Audrey Bazin, directrice des relations extérieures et projets associés à la Galerie Christophe Gaillard a travaillé dans plusieurs galeries : Maria Lund, La Forest Divonne et la Galerie Particulière. Elle aborde la joie de travailler à la Galerie Particulière mais aussi les périodes moins faciles comme sa recherche d’emploi en 2020 en pleine crise sanitaire. Elle parle de la difficulté de trouver des mécènes qui n’imposent pas aux artistes qu’ils soutiennent de réaliser des œuvres alignées à leurs propres politiques culturelles. Nous abordons aussi la notion d’édition qui questionnent actuellement les collectionneurs de photographie.
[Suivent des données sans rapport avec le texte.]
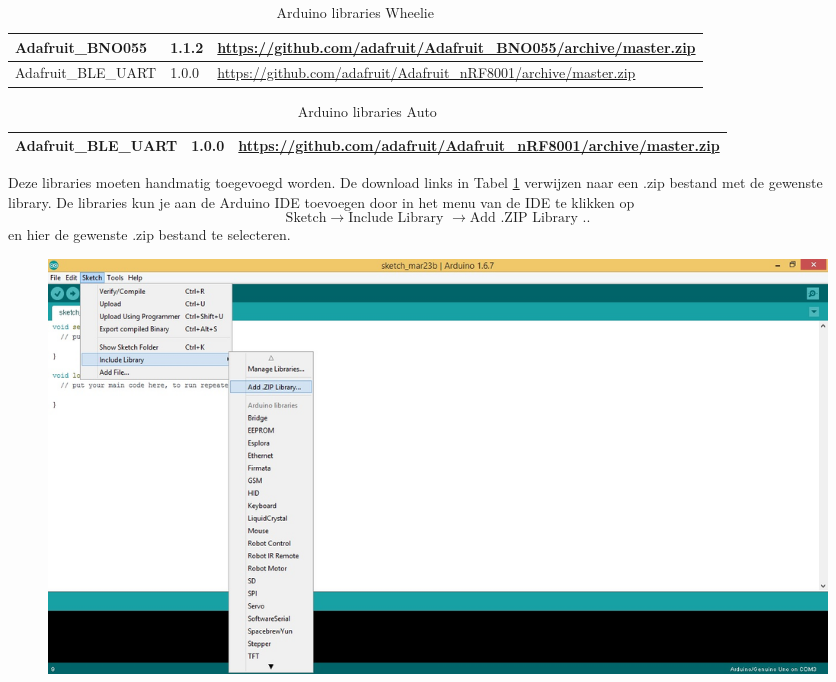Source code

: \documentclass[12pt,a4paper]{article}
\begin{document}
\begin{table}[H]
	\begin{tabularx}{\textwidth}{|l|l|X|}
		\hline Adafruit\_BNO055 & 1.1.2 & \url{https://github.com/adafruit/Adafruit_BNO055/archive/master.zip} \\ 
		\hline Adafruit\_BLE\_UART & 1.0.0 & \url{https://github.com/adafruit/Adafruit_nRF8001/archive/master.zip }\\ 
		\hline		
	\end{tabularx} 
	\caption{Arduino libraries Wheelie}
	\label{tbl:Download_link}
\end{table}
\begin{table}[H]
	\begin{tabularx}{\textwidth}{|l|l|X|}
		\hline Adafruit\_BLE\_UART & 1.0.0 & \url{https://github.com/adafruit/Adafruit_nRF8001/archive/master.zip }\\ 
		\hline		
	\end{tabularx} 
	\caption{Arduino libraries Auto}
	\label{tbl:Download_link auto}
\end{table}

Deze libraries moeten handmatig toegevoegd worden. De download links in Tabel \ref{tbl:Download_link} verwijzen naar een .zip bestand met de gewenste library. De libraries kun je aan de Arduino IDE toevoegen door in het menu van de IDE te klikken op $$ \text{Sketch} \rightarrow \text{Include Library }\rightarrow \text{Add .ZIP Library ..}$$ en hier de gewenste .zip bestand te selecteren.
\begin{figure}[h]
\centering
\includegraphics[width=0.7\linewidth]{Add_ZIP}
\label{fig:Add_ZIP}
\end{figure}
\end{document}

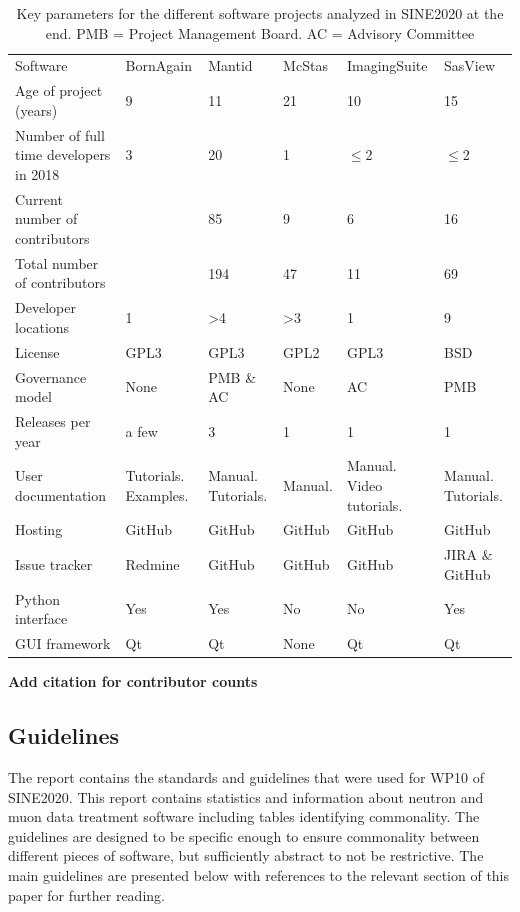 \documentclass[jnr]{iosart2x}
\newcommand{\todo}[1]{\textbf{#1}}
\begin{document}
\begin{table}
 \begin{tabular}{llllll}
   Software                               & BornAgain \cite{bornagain} & Mantid \cite{mantid} & McStas \cite{mcstas} & ImagingSuite \cite{ImagingSuite} & SasView \cite{sasview} \\
   Age of project (years)                 & 9 & 11 & 21 & 10 & 15 \\
   Number of full time developers in 2018 & 3 & 20 & 1 & $\le$2 & $\le$2 \\
   Current number of contributors         & & 85  & 9 & 6 & 16 \\
   Total number of contributors           & & 194 & 47 & 11 & 69 \\
   Developer locations                    & 1 & >4 & >3 & 1 & 9 \\
   License                                & GPL3 & GPL3 & GPL2 & GPL3 & BSD \\
   Governance model                       & None & PMB \& AC & None & AC & PMB \\
   Releases per year                      & a few & 3 & 1 & 1 & 1 \\
   User documentation                     & Tutorials. Examples. & Manual. Tutorials. & Manual. & Manual. Video tutorials. & Manual. Tutorials. \\
   Hosting                                & GitHub & GitHub & GitHub & GitHub & GitHub \\
   Issue tracker                          & Redmine & GitHub & GitHub & GitHub & JIRA \& GitHub \\
   Python interface                       & Yes & Yes & No & No & Yes \\
   GUI framework                          & Qt & Qt & None & Qt & Qt \\
 \end{tabular}
 \caption{Key parameters for the different software projects analyzed in SINE2020 at the end. PMB = Project Management Board. AC = Advisory Committee}
\label{summaryTable}
\end{table}

\todo{Add citation for contributor counts}

\subsection{Guidelines}

The report \cite{sine2020_wp10_d10_report} contains the standards and guidelines that were used for WP10 of SINE2020.
This report contains statistics and information about neutron and muon data treatment software including tables identifying commonality.
The guidelines are designed to be specific enough to ensure commonality between different pieces of software, but sufficiently abstract to not be restrictive.
The main guidelines are presented below with references to the relevant section of this paper for further reading.
\end{document}
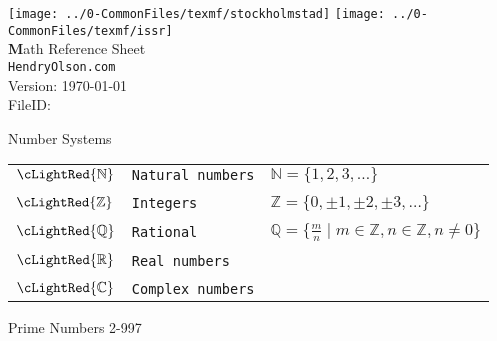 \documentclass[10pt,landscape]{article}
\newcommand{\documenttitle}{Math Reference Sheet}
\newcommand{\documentsubtitle}{HendryOlson.com}
\begin{document}
\raggedright
\footnotesize
\begin{multicols}{3}


\setlength{\premulticols}{1pt}
\setlength{\postmulticols}{1pt}
\setlength{\multicolsep}{1pt}
\setlength{\columnsep}{2pt}


\texttt{[image: ../0-CommonFiles/texmf/stockholmstad]}	\hspace{0.5cm} \texttt{[image: ../0-CommonFiles/texmf/issr]} \\
\vspace{0.5cm}
{\Large\textbf\documenttitle} \\
\vspace{0.5cm}
\texttt{\documentsubtitle} \\

Version: \today\\
FileID: \jobname
	

\begin{mysection}{Number Systems}

\begin{tabular}{@{}ll@{}l@{}}

$\cLightRed{\mathbb{N}}$	& \texttt{Natural numbers} 
							& \qquad $\mathbb{N}=\{1, 2, 3, \ldots  \}$ \\
							&& \\
$\cLightRed{\mathbb{Z}}$  	& \texttt{Integers}
							& \qquad $\mathbb{Z}=\{0, \pm 1, \pm 2, \pm 3, \ldots \}$ \\
							&& \\
$\cLightRed{\mathbb{Q}}$  	& \texttt{Rational}
							& \qquad $\mathbb{Q}=\{\frac{m}{n} \mid m \in \mathbb{Z}, n \in \mathbb{Z}, n \ne 0\}$ \\
							&& \\
$\cLightRed{\mathbb{R}}$  	& \texttt{Real numbers}
							&  \\
							&& \\
$\cLightRed{\mathbb{C}}$  	& \texttt{Complex numbers}
							&  
\end{tabular}
\end{mysection}

\begin{mysection}{Prime Numbers 2-997}


\end{mysection}
\end{multicols}
\end{document}
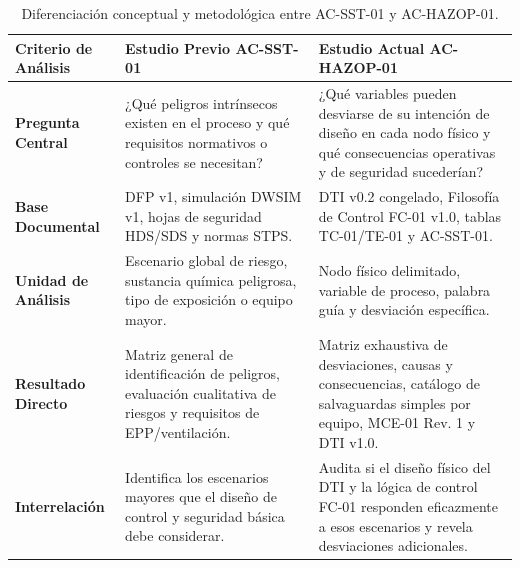 \documentclass[10pt,letterpaper]{article}
\begin{document}
\begin{table}[H]
\centering\small
\caption{Diferenciación conceptual y metodológica entre AC-SST-01 y AC-HAZOP-01.} \label{tab:dif_sst_hazop}
\begin{tabularx}{\textwidth}{p{3.0cm} >{\raggedright\arraybackslash}X >{\raggedright\arraybackslash}X}
\toprule
\textbf{Criterio de Análisis} & \textbf{Estudio Previo AC-SST-01} & \textbf{Estudio Actual AC-HAZOP-01} \\
\midrule
\textbf{Pregunta Central} & ¿Qué peligros intrínsecos existen en el proceso y qué requisitos normativos o controles se necesitan? & ¿Qué variables pueden desviarse de su intención de diseño en cada nodo físico y qué consecuencias operativas y de seguridad sucederían? \\
\textbf{Base Documental} & DFP v1, simulación DWSIM v1, hojas de seguridad HDS/SDS y normas STPS. & DTI v0.2 congelado, Filosofía de Control FC-01 v1.0, tablas TC-01/TE-01 y AC-SST-01. \\
\textbf{Unidad de Análisis} & Escenario global de riesgo, sustancia química peligrosa, tipo de exposición o equipo mayor. & Nodo físico delimitado, variable de proceso, palabra guía y desviación específica. \\
\textbf{Resultado Directo} & Matriz general de identificación de peligros, evaluación cualitativa de riesgos y requisitos de EPP/ventilación. & Matriz exhaustiva de desviaciones, causas y consecuencias, catálogo de salvaguardas simples por equipo, MCE-01 Rev. 1 y DTI v1.0. \\
\textbf{Interrelación} & Identifica los escenarios mayores que el diseño de control y seguridad básica debe considerar. & Audita si el diseño físico del DTI y la lógica de control FC-01 responden eficazmente a esos escenarios y revela desviaciones adicionales. \\
\bottomrule
\end{tabularx}
\end{table}
\end{document}
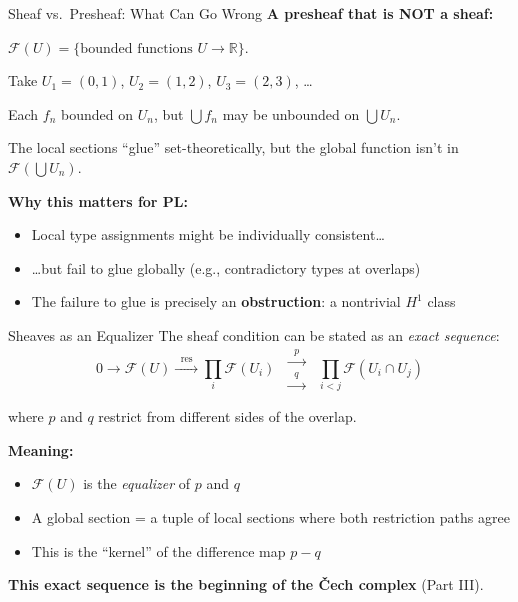 \documentclass[aspectratio=169,10pt]{beamer}
\newcommand{\Fscr}{\mathcal{F}}
\begin{document}
\begin{frame}{Sheaf vs.\ Presheaf: What Can Go Wrong}
\textbf{A presheaf that is NOT a sheaf:}

$\Fscr(U) = \{\text{bounded functions } U \to \mathbb{R}\}$.

Take $U_1 = (0, 1)$, $U_2 = (1, 2)$, $U_3 = (2, 3)$, \ldots

Each $f_n$ bounded on $U_n$, but $\bigcup f_n$ may be unbounded on $\bigcup U_n$.

The local sections ``glue'' set-theoretically, but the global function isn't in $\Fscr(\bigcup U_n)$.

\vspace{0.5em}
\textbf{Why this matters for PL:}
\begin{itemize}
  \item Local type assignments might be individually consistent\ldots
  \item \ldots but fail to glue globally (e.g., contradictory types at overlaps)
  \item The failure to glue is precisely an \textbf{obstruction}: a nontrivial $H^1$ class
\end{itemize}
\end{frame}

\begin{frame}{Sheaves as an Equalizer}
The sheaf condition can be stated as an \emph{exact sequence}:
\[
0 \to \Fscr(U) \xrightarrow{\;\;\text{res}\;\;}
\prod_i \Fscr(U_i) \;\;
\substack{\xrightarrow{\;\;p\;\;} \\ \xrightarrow{\;\;q\;\;}}
\;\; \prod_{i < j} \Fscr(U_i \cap U_j)
\]

where $p$ and $q$ restrict from different sides of the overlap.

\vspace{0.3em}
\textbf{Meaning:}
\begin{itemize}
  \item $\Fscr(U)$ is the \emph{equalizer} of $p$ and $q$
  \item A global section = a tuple of local sections where both restriction paths agree
  \item This is the ``kernel'' of the difference map $p - q$
\end{itemize}

\textbf{This exact sequence is the beginning of the \v{C}ech complex} (Part III).
\end{frame}
\end{document}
Elle conseille aux photographes de passer du temps sur la construction d’un réseau, même si cela semble chronophage, c’est essentiel. 




1’ – Qui est Audrey Bazin ?

2’ – Sa scolarité en dent de scie et des rencontres néfastes qui l’ont traumatisées

10’ – Une formation en histoire de l’art, passionnée par la Mésopotamie, elle voulait être Indiana Jones !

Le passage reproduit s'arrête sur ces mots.